**Problem description**
The data must be transcribed exactly, with no line missing.

**Entries shown**
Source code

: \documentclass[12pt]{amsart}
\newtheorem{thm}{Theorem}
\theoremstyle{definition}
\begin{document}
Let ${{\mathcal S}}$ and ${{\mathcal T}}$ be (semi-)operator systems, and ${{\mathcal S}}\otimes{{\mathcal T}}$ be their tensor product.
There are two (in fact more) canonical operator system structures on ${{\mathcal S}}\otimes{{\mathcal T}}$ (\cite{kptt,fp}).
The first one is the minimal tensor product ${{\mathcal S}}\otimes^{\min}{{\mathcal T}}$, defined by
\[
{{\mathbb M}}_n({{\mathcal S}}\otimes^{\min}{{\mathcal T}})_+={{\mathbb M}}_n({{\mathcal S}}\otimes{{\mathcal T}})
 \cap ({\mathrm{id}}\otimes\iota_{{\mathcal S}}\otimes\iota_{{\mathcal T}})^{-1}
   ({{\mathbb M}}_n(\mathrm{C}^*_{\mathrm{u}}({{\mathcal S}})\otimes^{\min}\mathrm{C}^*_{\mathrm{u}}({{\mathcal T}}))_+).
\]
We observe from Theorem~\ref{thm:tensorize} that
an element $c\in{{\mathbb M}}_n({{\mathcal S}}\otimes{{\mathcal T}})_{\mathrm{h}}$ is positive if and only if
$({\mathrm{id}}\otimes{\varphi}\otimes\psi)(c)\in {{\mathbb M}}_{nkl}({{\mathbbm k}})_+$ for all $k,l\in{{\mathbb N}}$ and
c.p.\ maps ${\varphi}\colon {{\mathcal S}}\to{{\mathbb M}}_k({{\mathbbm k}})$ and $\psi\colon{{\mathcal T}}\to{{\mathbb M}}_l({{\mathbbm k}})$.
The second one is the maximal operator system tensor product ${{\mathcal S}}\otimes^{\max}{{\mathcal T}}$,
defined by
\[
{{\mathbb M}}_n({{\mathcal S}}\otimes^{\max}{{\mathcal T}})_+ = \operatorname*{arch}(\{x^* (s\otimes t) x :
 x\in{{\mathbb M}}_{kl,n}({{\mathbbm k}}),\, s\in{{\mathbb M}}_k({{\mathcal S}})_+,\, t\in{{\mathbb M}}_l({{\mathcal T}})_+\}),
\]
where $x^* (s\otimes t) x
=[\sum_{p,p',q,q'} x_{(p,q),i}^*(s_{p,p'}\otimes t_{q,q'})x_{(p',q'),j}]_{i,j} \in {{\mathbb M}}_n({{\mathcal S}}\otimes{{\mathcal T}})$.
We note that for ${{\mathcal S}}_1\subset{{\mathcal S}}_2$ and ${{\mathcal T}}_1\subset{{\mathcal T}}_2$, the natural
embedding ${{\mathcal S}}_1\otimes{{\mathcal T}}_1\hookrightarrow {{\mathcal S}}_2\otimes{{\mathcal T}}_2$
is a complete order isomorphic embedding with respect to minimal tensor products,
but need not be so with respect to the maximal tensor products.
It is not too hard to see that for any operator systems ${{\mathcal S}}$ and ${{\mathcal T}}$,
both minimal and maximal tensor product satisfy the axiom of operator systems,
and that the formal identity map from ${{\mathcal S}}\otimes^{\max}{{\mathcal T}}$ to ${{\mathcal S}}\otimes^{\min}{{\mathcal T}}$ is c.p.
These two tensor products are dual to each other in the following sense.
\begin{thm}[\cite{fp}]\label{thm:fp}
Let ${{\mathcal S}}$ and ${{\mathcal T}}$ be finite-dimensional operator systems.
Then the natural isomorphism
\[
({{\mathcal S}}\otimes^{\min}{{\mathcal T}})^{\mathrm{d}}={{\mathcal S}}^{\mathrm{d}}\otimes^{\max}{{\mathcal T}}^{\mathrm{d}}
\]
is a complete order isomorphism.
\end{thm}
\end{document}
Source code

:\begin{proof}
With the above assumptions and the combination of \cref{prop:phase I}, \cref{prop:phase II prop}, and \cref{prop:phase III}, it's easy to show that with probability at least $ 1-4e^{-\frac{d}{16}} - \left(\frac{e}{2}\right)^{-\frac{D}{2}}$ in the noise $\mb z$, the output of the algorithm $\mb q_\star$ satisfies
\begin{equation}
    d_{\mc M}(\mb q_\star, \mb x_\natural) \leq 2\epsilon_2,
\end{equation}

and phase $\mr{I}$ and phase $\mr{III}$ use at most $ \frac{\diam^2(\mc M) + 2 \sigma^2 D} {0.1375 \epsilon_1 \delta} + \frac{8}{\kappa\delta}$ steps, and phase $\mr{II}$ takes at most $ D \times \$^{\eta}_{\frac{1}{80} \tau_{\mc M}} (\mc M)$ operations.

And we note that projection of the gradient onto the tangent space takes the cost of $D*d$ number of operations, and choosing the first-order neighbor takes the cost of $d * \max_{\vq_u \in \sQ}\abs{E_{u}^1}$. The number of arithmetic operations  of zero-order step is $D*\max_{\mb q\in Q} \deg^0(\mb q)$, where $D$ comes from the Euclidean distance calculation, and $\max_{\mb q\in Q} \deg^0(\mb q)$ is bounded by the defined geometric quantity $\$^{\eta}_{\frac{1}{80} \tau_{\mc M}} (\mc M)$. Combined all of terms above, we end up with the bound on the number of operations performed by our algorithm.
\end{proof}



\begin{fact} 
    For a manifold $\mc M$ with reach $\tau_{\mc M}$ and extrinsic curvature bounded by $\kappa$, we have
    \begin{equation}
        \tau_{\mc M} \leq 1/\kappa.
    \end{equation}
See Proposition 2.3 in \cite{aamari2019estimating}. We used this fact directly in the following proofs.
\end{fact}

**Answer section**
Source code

: \documentclass[12pt]{amsart}
\newtheorem{thm}{Theorem}
\theoremstyle{definition}
\begin{document}
Let ${{\mathcal S}}$ and ${{\mathcal T}}$ be (semi-)operator systems, and ${{\mathcal S}}\otimes{{\mathcal T}}$ be their tensor product.
There are two (in fact more) canonical operator system structures on ${{\mathcal S}}\otimes{{\mathcal T}}$ (\cite{kptt,fp}).
The first one is the minimal tensor product ${{\mathcal S}}\otimes^{\min}{{\mathcal T}}$, defined by
\[
{{\mathbb M}}_n({{\mathcal S}}\otimes^{\min}{{\mathcal T}})_+={{\mathbb M}}_n({{\mathcal S}}\otimes{{\mathcal T}})
 \cap ({\mathrm{id}}\otimes\iota_{{\mathcal S}}\otimes\iota_{{\mathcal T}})^{-1}
   ({{\mathbb M}}_n(\mathrm{C}^*_{\mathrm{u}}({{\mathcal S}})\otimes^{\min}\mathrm{C}^*_{\mathrm{u}}({{\mathcal T}}))_+).
\]
We observe from Theorem~\ref{thm:tensorize} that
an element $c\in{{\mathbb M}}_n({{\mathcal S}}\otimes{{\mathcal T}})_{\mathrm{h}}$ is positive if and only if
$({\mathrm{id}}\otimes{\varphi}\otimes\psi)(c)\in {{\mathbb M}}_{nkl}({{\mathbbm k}})_+$ for all $k,l\in{{\mathbb N}}$ and
c.p.\ maps ${\varphi}\colon {{\mathcal S}}\to{{\mathbb M}}_k({{\mathbbm k}})$ and $\psi\colon{{\mathcal T}}\to{{\mathbb M}}_l({{\mathbbm k}})$.
The second one is the maximal operator system tensor product ${{\mathcal S}}\otimes^{\max}{{\mathcal T}}$,
defined by
\[
{{\mathbb M}}_n({{\mathcal S}}\otimes^{\max}{{\mathcal T}})_+ = \operatorname*{arch}(\{x^* (s\otimes t) x :
 x\in{{\mathbb M}}_{kl,n}({{\mathbbm k}}),\, s\in{{\mathbb M}}_k({{\mathcal S}})_+,\, t\in{{\mathbb M}}_l({{\mathcal T}})_+\}),
\]
where $x^* (s\otimes t) x
=[\sum_{p,p',q,q'} x_{(p,q),i}^*(s_{p,p'}\otimes t_{q,q'})x_{(p',q'),j}]_{i,j} \in {{\mathbb M}}_n({{\mathcal S}}\otimes{{\mathcal T}})$.
We note that for ${{\mathcal S}}_1\subset{{\mathcal S}}_2$ and ${{\mathcal T}}_1\subset{{\mathcal T}}_2$, the natural
embedding ${{\mathcal S}}_1\otimes{{\mathcal T}}_1\hookrightarrow {{\mathcal S}}_2\otimes{{\mathcal T}}_2$
is a complete order isomorphic embedding with respect to minimal tensor products,
but need not be so with respect to the maximal tensor products.
It is not too hard to see that for any operator systems ${{\mathcal S}}$ and ${{\mathcal T}}$,
both minimal and maximal tensor product satisfy the axiom of operator systems,
and that the formal identity map from ${{\mathcal S}}\otimes^{\max}{{\mathcal T}}$ to ${{\mathcal S}}\otimes^{\min}{{\mathcal T}}$ is c.p.
These two tensor products are dual to each other in the following sense.
\begin{thm}[\cite{fp}]\label{thm:fp}
Let ${{\mathcal S}}$ and ${{\mathcal T}}$ be finite-dimensional operator systems.
Then the natural isomorphism
\[
({{\mathcal S}}\otimes^{\min}{{\mathcal T}})^{\mathrm{d}}={{\mathcal S}}^{\mathrm{d}}\otimes^{\max}{{\mathcal T}}^{\mathrm{d}}
\]
is a complete order isomorphism.
\end{thm}
\end{document}
Source code

:\begin{proof}
With the above assumptions and the combination of \cref{prop:phase I}, \cref{prop:phase II prop}, and \cref{prop:phase III}, it's easy to show that with probability at least $ 1-4e^{-\frac{d}{16}} - \left(\frac{e}{2}\right)^{-\frac{D}{2}}$ in the noise $\mb z$, the output of the algorithm $\mb q_\star$ satisfies
\begin{equation}
    d_{\mc M}(\mb q_\star, \mb x_\natural) \leq 2\epsilon_2,
\end{equation}

and phase $\mr{I}$ and phase $\mr{III}$ use at most $ \frac{\diam^2(\mc M) + 2 \sigma^2 D} {0.1375 \epsilon_1 \delta} + \frac{8}{\kappa\delta}$ steps, and phase $\mr{II}$ takes at most $ D \times \$^{\eta}_{\frac{1}{80} \tau_{\mc M}} (\mc M)$ operations.

And we note that projection of the gradient onto the tangent space takes the cost of $D*d$ number of operations, and choosing the first-order neighbor takes the cost of $d * \max_{\vq_u \in \sQ}\abs{E_{u}^1}$. The number of arithmetic operations  of zero-order step is $D*\max_{\mb q\in Q} \deg^0(\mb q)$, where $D$ comes from the Euclidean distance calculation, and $\max_{\mb q\in Q} \deg^0(\mb q)$ is bounded by the defined geometric quantity $\$^{\eta}_{\frac{1}{80} \tau_{\mc M}} (\mc M)$. Combined all of terms above, we end up with the bound on the number of operations performed by our algorithm.
\end{proof}



\begin{fact} 
    For a manifold $\mc M$ with reach $\tau_{\mc M}$ and extrinsic curvature bounded by $\kappa$, we have
    \begin{equation}
        \tau_{\mc M} \leq 1/\kappa.
    \end{equation}
See Proposition 2.3 in \cite{aamari2019estimating}. We used this fact directly in the following proofs.
\end{fact}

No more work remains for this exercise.